Each line of the data below that holds the word "impacts" is to be reported in full.

[Study material Boundary: Start]

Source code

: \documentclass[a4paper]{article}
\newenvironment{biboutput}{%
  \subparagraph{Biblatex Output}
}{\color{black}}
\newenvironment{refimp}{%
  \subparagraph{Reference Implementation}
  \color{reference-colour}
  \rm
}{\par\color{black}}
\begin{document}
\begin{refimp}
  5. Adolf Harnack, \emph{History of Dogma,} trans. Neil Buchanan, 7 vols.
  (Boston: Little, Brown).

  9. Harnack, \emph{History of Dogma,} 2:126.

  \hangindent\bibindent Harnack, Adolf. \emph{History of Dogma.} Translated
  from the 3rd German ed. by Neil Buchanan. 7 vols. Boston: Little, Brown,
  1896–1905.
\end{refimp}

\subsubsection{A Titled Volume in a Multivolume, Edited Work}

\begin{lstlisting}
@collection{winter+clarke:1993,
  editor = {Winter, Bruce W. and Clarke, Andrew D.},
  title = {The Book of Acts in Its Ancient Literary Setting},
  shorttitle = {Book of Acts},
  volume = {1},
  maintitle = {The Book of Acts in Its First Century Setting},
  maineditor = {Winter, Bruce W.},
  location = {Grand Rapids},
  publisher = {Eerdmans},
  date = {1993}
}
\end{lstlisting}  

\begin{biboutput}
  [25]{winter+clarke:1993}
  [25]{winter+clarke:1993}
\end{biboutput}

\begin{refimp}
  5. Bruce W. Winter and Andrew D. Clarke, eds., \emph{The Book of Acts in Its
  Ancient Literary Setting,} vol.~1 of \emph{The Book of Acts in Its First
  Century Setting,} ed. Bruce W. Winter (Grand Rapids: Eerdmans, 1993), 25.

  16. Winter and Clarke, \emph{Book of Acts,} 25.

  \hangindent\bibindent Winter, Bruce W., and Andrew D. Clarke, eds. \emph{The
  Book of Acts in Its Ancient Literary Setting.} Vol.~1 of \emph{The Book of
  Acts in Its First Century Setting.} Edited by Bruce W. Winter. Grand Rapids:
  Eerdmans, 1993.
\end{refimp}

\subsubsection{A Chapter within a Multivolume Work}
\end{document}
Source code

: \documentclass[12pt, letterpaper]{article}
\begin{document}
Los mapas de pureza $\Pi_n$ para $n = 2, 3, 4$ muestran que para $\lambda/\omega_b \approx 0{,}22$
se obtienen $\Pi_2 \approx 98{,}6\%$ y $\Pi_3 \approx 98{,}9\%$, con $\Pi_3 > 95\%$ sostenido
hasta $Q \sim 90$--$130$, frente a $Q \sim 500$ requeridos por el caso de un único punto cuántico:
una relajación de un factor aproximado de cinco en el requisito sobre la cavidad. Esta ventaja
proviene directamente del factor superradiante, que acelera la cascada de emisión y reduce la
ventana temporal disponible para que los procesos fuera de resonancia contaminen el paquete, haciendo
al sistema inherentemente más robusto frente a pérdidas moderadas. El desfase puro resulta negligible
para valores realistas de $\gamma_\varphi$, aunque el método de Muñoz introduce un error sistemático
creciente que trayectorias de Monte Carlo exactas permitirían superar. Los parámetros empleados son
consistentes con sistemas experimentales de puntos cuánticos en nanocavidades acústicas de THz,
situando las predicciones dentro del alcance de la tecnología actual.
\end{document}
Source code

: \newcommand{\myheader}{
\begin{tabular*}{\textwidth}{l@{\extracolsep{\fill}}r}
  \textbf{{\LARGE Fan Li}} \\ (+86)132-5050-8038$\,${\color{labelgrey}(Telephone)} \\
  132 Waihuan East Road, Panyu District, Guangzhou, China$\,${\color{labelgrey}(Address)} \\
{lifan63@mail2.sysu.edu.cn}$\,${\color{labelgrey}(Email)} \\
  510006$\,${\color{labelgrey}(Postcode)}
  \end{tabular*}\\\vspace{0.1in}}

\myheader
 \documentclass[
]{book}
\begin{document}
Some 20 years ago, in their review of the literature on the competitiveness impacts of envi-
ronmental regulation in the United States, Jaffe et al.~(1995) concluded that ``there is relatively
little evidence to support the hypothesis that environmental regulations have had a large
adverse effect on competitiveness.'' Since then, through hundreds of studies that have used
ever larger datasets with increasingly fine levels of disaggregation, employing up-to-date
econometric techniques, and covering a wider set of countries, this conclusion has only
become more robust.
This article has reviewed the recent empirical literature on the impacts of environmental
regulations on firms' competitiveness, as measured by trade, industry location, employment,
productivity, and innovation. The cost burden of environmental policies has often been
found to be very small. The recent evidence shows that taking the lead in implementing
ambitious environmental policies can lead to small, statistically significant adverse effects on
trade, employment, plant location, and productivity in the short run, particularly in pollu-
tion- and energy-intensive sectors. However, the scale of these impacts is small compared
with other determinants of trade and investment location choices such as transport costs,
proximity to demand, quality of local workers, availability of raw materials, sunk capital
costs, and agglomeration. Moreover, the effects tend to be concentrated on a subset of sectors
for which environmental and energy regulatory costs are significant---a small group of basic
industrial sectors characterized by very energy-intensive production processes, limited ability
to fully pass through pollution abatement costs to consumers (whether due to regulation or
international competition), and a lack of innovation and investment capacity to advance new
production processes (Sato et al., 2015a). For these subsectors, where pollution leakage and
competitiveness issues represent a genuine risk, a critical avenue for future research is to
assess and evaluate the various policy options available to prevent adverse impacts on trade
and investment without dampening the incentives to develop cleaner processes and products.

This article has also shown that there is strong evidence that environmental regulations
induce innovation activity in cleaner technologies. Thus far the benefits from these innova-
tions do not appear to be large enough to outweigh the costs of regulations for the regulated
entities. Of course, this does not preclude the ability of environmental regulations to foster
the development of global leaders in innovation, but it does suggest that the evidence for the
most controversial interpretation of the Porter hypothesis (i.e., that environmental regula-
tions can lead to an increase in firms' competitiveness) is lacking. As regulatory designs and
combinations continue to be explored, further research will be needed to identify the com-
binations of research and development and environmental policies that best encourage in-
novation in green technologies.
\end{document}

[Study material Boundary: End]

Answer to this problem =
Some 20 years ago, in their review of the literature on the competitiveness impacts of envi-
This article has reviewed the recent empirical literature on the impacts of environmental
tion- and energy-intensive sectors. However, the scale of these impacts is small compared
assess and evaluate the various policy options available to prevent adverse impacts on trade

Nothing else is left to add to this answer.